I was curious to see how various prognosticators—specifically, FiveThirtyEight and The Economist’s models, and the PredictIt prediction markets—did on predicting the state-by-state (plus the District of Columbia) results of the recent U.S. presidential election.
Mathematical Sidebar
There are various ways to evaluate probabilistic predictions, but my favorite is to use the logarithmic score: the logarithm of the probability assigned to the right answer. (Logs of probabilities are negative numbers, but negating everything to get positive numbers doesn’t change anything interesting—you just minimize instead of maximizing—such that I tend to mentally conflate the log and the negative-log.)
The reason I think the logarithmic score is best is because it has one essential property, one cool property, and a meaningful interpretation.

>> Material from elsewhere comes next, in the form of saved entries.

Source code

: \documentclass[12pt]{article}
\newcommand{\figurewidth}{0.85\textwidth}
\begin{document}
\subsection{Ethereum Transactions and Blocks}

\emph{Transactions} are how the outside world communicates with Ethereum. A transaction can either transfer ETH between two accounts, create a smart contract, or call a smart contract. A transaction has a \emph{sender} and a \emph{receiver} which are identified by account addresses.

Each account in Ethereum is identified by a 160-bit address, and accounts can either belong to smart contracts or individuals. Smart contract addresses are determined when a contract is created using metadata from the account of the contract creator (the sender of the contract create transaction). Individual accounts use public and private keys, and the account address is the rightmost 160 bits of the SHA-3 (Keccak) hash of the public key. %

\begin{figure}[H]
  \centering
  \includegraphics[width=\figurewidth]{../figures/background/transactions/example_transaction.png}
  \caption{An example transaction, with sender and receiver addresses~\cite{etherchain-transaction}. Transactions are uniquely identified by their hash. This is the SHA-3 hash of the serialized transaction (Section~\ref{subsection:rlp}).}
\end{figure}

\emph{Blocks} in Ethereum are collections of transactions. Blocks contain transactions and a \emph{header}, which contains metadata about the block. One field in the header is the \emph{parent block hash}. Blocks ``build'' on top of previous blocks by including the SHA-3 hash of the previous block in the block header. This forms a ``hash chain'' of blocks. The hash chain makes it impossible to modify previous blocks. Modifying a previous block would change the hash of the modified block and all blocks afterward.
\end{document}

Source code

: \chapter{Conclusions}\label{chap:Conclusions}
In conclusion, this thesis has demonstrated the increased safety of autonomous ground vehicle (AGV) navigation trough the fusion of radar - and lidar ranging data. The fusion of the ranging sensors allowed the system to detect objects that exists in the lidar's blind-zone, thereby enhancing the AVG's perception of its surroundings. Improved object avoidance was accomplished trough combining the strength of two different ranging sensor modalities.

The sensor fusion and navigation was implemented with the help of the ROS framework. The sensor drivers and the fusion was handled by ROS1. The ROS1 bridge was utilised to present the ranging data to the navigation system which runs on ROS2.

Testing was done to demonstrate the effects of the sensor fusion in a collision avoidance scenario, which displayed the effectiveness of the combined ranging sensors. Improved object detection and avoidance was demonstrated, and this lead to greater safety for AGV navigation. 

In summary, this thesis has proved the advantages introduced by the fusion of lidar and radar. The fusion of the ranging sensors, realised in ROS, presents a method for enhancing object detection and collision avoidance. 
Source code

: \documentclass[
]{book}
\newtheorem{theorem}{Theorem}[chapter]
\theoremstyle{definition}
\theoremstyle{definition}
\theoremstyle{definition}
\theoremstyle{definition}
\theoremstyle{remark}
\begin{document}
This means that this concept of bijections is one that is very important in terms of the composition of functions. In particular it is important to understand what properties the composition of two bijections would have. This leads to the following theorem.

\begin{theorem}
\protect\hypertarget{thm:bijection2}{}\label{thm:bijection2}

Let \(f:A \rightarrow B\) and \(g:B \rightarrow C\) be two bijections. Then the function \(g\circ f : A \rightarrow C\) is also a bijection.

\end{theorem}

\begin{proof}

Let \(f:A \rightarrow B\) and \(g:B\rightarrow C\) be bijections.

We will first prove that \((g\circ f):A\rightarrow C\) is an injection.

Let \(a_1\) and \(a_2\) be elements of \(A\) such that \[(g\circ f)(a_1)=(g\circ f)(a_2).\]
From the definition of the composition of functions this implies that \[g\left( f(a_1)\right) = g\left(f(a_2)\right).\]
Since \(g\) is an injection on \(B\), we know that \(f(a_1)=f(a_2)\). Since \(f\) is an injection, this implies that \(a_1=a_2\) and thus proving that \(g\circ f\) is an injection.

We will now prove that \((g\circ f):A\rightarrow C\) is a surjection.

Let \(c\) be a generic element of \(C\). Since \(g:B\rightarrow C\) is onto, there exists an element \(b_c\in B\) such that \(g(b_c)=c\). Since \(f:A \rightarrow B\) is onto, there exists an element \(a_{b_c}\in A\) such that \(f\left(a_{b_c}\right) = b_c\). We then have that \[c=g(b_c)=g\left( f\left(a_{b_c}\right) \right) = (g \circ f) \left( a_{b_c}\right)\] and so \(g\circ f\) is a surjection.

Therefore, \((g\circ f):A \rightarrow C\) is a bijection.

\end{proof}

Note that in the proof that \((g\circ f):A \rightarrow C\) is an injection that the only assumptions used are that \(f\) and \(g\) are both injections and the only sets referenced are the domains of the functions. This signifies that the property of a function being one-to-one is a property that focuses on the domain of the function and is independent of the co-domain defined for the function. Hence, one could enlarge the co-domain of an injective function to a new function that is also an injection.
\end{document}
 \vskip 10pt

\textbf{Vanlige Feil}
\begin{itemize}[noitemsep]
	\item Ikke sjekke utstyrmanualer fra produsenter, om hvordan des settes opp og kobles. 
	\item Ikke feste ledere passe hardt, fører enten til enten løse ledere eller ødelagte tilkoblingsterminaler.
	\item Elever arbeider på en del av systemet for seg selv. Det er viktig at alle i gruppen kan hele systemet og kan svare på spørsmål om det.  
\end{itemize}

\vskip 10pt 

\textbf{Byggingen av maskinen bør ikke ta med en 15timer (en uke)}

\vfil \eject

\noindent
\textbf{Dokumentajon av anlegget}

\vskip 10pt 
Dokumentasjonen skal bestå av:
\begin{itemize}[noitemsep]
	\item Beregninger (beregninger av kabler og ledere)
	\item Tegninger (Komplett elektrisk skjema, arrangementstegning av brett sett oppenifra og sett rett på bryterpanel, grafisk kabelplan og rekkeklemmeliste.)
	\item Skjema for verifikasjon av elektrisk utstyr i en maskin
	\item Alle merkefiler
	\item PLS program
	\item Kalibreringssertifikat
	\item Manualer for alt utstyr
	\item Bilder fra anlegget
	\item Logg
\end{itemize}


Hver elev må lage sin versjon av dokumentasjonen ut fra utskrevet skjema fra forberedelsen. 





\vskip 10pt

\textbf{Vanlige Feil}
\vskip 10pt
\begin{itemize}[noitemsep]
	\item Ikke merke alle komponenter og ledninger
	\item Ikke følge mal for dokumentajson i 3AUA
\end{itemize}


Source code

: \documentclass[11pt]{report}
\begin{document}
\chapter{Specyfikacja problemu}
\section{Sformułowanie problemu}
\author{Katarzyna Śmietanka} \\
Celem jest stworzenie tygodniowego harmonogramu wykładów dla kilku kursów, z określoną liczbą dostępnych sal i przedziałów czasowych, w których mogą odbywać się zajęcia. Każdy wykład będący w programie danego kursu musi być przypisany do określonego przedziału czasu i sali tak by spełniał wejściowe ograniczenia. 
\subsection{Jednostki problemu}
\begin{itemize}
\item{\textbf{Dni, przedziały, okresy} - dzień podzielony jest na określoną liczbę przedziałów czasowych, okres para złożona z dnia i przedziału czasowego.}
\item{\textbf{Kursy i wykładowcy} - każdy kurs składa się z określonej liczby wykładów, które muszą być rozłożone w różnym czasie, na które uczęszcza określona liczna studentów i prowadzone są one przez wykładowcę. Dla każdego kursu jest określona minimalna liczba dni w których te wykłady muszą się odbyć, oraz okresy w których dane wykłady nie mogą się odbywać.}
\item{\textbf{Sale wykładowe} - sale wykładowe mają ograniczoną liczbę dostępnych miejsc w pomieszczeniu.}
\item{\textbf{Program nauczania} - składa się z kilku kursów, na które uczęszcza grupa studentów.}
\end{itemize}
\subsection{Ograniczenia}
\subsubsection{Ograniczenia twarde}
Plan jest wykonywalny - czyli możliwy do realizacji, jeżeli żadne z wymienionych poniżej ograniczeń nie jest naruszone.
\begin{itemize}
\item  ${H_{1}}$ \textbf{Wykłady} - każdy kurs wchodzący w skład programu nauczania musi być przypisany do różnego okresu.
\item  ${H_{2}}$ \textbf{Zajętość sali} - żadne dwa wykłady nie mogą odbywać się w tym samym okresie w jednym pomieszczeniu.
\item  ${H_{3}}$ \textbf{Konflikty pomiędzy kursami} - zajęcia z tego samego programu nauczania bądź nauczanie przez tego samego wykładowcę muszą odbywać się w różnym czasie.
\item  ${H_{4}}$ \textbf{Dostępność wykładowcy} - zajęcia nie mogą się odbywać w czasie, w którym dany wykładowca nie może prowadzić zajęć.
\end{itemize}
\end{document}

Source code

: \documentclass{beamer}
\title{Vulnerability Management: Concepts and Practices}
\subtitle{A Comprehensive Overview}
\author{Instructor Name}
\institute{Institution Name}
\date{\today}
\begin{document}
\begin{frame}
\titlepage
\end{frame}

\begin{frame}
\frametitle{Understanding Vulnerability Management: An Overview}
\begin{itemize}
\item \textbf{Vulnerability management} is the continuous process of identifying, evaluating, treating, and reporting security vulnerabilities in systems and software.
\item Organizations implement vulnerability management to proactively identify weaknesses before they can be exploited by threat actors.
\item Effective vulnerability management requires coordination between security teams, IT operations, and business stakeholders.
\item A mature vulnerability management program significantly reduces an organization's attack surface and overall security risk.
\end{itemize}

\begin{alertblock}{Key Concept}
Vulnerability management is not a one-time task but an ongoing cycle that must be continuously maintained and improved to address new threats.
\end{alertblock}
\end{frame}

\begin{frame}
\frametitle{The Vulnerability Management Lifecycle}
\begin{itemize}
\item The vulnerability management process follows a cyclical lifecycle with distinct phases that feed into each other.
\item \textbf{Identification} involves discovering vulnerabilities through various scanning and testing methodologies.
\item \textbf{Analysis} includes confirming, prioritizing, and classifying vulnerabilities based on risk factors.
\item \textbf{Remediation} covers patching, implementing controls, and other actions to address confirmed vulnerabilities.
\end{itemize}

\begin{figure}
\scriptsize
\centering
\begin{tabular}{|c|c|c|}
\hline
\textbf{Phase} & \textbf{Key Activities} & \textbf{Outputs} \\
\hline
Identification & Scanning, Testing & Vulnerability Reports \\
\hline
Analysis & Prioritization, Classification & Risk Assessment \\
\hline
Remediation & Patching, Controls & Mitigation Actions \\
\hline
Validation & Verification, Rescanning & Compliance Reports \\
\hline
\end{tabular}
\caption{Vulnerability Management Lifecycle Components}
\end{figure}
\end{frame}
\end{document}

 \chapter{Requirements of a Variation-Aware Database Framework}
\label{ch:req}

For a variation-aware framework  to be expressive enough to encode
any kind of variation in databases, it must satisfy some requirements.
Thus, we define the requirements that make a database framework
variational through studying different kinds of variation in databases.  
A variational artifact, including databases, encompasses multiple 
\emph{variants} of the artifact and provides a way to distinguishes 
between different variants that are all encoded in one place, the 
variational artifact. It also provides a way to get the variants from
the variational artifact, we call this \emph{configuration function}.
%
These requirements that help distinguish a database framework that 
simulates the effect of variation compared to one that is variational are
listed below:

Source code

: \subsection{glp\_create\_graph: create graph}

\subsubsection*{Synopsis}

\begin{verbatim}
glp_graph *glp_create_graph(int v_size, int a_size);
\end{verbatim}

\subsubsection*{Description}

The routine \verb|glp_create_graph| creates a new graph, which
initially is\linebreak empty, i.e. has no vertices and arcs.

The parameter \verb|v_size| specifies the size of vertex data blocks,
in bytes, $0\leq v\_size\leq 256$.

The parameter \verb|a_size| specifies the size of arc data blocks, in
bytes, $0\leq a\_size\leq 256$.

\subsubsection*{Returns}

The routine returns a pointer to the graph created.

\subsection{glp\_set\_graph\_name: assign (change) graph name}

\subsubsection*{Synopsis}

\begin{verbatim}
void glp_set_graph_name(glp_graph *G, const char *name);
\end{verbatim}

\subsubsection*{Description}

The essential property is that it incentivizes you to report your actual probabilities: if something actually happens 80% of the time, you get the best expected score by giving it probability 0.8.
The cool property is that it doesn’t matter how you chop up your observations: because conjunction of probabilities is multiplication and the logarithm maps multiplication to addition, we get the same score whether we consider “A&B” as one event, or separately add up the scores of “A” and “B, given A”.
(Although as David Schneider-Joseph and Oscar Cunningham pointed out in response to the originally published version of this post, my calculations later in this post add up scores of state-by-state predictions as if the state results were independent events, but this independence assumption is not realistic. Sorry.)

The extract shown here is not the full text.